Date Available

5-3-2012

Year of Publication

2011

Degree Name

Doctor of Philosophy (PhD)

Document Type

Dissertation

College

Pharmacy

Department

Pharmaceutical Sciences

First Advisor

Dr. Audra L. Stinchcomb

Abstract

Naltrexone (NTX) is a drug used primarily in the management of alcohol dependence and opioid dependence. Based on several drawbacks associated with the oral and injectable intramuscular dosage forms of naltrexone currently available on the market, there is substantial interest in delivering naltrexone transdermally. Although naltrexone does not permeate skin at the rate sufficient to reach therapeutic plasma concentrations in humans, novel flux enhancement methods such as microneedles help address this challenge. Earlier work in humans has demonstrated that the use of microneedles achieves plasma concentrations in the lower end of expected therapeutic values.
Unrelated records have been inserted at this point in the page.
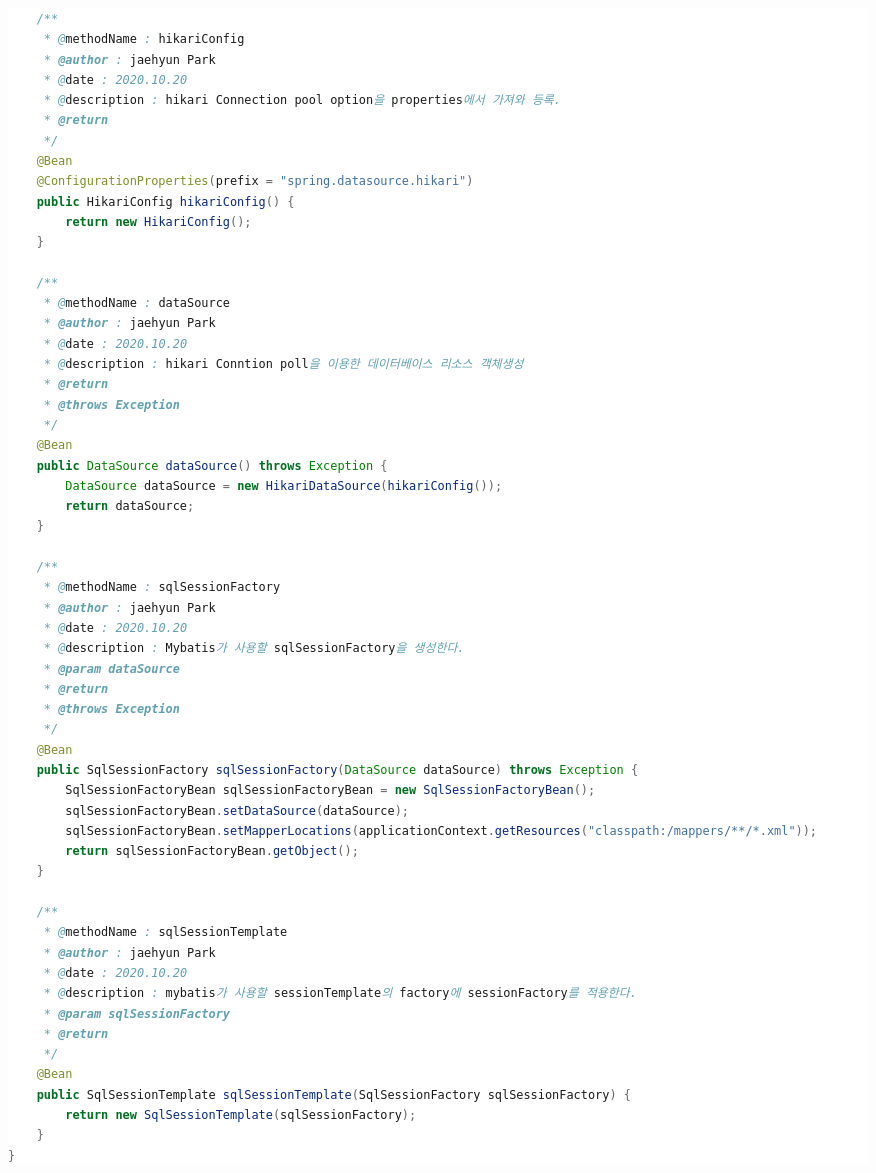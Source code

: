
 ```java
	/**
	 * @methodName : hikariConfig
	 * @author : jaehyun Park
	 * @date : 2020.10.20
	 * @description : hikari Connection pool option을 properties에서 가져와 등록.
	 * @return
	 */
	@Bean
	@ConfigurationProperties(prefix = "spring.datasource.hikari")
	public HikariConfig hikariConfig() {
		return new HikariConfig();
	}

	/**
	 * @methodName : dataSource
	 * @author : jaehyun Park
	 * @date : 2020.10.20
	 * @description : hikari Conntion poll을 이용한 데이터베이스 리소스 객체생성
	 * @return
	 * @throws Exception
	 */
	@Bean
	public DataSource dataSource() throws Exception {
		DataSource dataSource = new HikariDataSource(hikariConfig());
		return dataSource;
	}

	/**
	 * @methodName : sqlSessionFactory
	 * @author : jaehyun Park
	 * @date : 2020.10.20
	 * @description : Mybatis가 사용할 sqlSessionFactory을 생성한다.
	 * @param dataSource
	 * @return
	 * @throws Exception
	 */
	@Bean
	public SqlSessionFactory sqlSessionFactory(DataSource dataSource) throws Exception {
		SqlSessionFactoryBean sqlSessionFactoryBean = new SqlSessionFactoryBean();
		sqlSessionFactoryBean.setDataSource(dataSource);
		sqlSessionFactoryBean.setMapperLocations(applicationContext.getResources("classpath:/mappers/**/*.xml"));
		return sqlSessionFactoryBean.getObject();
	}

	/**
	 * @methodName : sqlSessionTemplate
	 * @author : jaehyun Park
	 * @date : 2020.10.20
	 * @description : mybatis가 사용할 sessionTemplate의 factory에 sessionFactory를 적용한다.
	 * @param sqlSessionFactory
	 * @return
	 */
	@Bean
	public SqlSessionTemplate sqlSessionTemplate(SqlSessionFactory sqlSessionFactory) {
		return new SqlSessionTemplate(sqlSessionFactory);
	}
}

```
Further flux enhancement is desired to decrease the patch area while increasing drug transport rates. In the present work, several strategies aiming at in vitro flux maximization were employed including: formulation optimization, naltrexone salt screening, and naltrexone prodrug design. While naltrexone prodrugs did not reveal any improved permeation characteristics formulation optimization through decrease in vehicle microviscosity allowed a 5-fold increase in the percutaneous transport rates, and naltrexone glycolate salt selection provided an additional 1.5-fold enhancement in flux. One of the key observations was a good correlation (R2 = 0.99) between vehicle microviscosity and drug transport rates across the microchannel pathway. This finding alone allowed for formulation optimization and, at the same time, provided a potential explanation for the low permeation of high-concentration naltrexone salts and prodrugs. In vivo studies were carried out in Yucatan minipigs using a “poke and patch” microneedle method to deliver NTX•HCl. These studies demonstrated that initial plasma concentrations spiked to 2.5 ng/ml but rapidly dropped to a plateau of below 1 ng/ml. This pharmacokinetic profile could be explained by the use of a mathematical model which identified the importance of microchannel closure kinetics on drug transport. Also, an estimate of diffusional resistance of the viable tissue associated with percutaneous NTX•HCl delivery through microchannels was obtained. Its relatively large value suggests that the effect of diffusional resistance of the dermis in vivo should not be ignored and must be accounted for in order to obtain a good in vitro-in vivo correlation.